# Work request
Each entry needs to be given again, character for character.

# Stored data
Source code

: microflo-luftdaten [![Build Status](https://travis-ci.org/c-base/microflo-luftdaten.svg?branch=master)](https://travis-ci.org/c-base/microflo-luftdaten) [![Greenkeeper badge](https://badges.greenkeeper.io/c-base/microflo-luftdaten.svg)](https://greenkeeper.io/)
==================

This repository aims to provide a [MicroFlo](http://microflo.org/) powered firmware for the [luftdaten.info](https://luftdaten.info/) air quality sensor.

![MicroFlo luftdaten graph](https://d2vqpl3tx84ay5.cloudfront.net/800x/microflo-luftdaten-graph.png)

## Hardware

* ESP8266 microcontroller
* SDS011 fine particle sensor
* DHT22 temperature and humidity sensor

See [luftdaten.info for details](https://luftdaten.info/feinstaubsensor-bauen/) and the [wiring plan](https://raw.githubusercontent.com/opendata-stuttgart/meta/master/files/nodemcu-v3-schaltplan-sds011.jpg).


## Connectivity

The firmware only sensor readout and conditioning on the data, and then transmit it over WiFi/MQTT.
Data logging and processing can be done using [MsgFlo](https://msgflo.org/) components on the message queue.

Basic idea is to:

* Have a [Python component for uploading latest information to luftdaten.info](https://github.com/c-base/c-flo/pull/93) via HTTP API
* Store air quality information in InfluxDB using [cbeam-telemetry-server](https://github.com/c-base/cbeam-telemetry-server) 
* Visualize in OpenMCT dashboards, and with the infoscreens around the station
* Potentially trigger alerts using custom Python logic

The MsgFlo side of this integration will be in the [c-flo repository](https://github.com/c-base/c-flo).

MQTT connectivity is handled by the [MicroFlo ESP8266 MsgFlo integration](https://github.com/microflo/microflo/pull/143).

# Result of the exercise
Source code

: microflo-luftdaten [![Build Status](https://travis-ci.org/c-base/microflo-luftdaten.svg?branch=master)](https://travis-ci.org/c-base/microflo-luftdaten) [![Greenkeeper badge](https://badges.greenkeeper.io/c-base/microflo-luftdaten.svg)](https://greenkeeper.io/)
==================

This repository aims to provide a [MicroFlo](http://microflo.org/) powered firmware for the [luftdaten.info](https://luftdaten.info/) air quality sensor.

![MicroFlo luftdaten graph](https://d2vqpl3tx84ay5.cloudfront.net/800x/microflo-luftdaten-graph.png)

## Hardware

* ESP8266 microcontroller
* SDS011 fine particle sensor
* DHT22 temperature and humidity sensor

See [luftdaten.info for details](https://luftdaten.info/feinstaubsensor-bauen/) and the [wiring plan](https://raw.githubusercontent.com/opendata-stuttgart/meta/master/files/nodemcu-v3-schaltplan-sds011.jpg).


## Connectivity

The firmware only sensor readout and conditioning on the data, and then transmit it over WiFi/MQTT.
Data logging and processing can be done using [MsgFlo](https://msgflo.org/) components on the message queue.

Basic idea is to:

* Have a [Python component for uploading latest information to luftdaten.info](https://github.com/c-base/c-flo/pull/93) via HTTP API
* Store air quality information in InfluxDB using [cbeam-telemetry-server](https://github.com/c-base/cbeam-telemetry-server) 
* Visualize in OpenMCT dashboards, and with the infoscreens around the station
* Potentially trigger alerts using custom Python logic

The MsgFlo side of this integration will be in the [c-flo repository](https://github.com/c-base/c-flo).

MQTT connectivity is handled by the [MicroFlo ESP8266 MsgFlo integration](https://github.com/microflo/microflo/pull/143).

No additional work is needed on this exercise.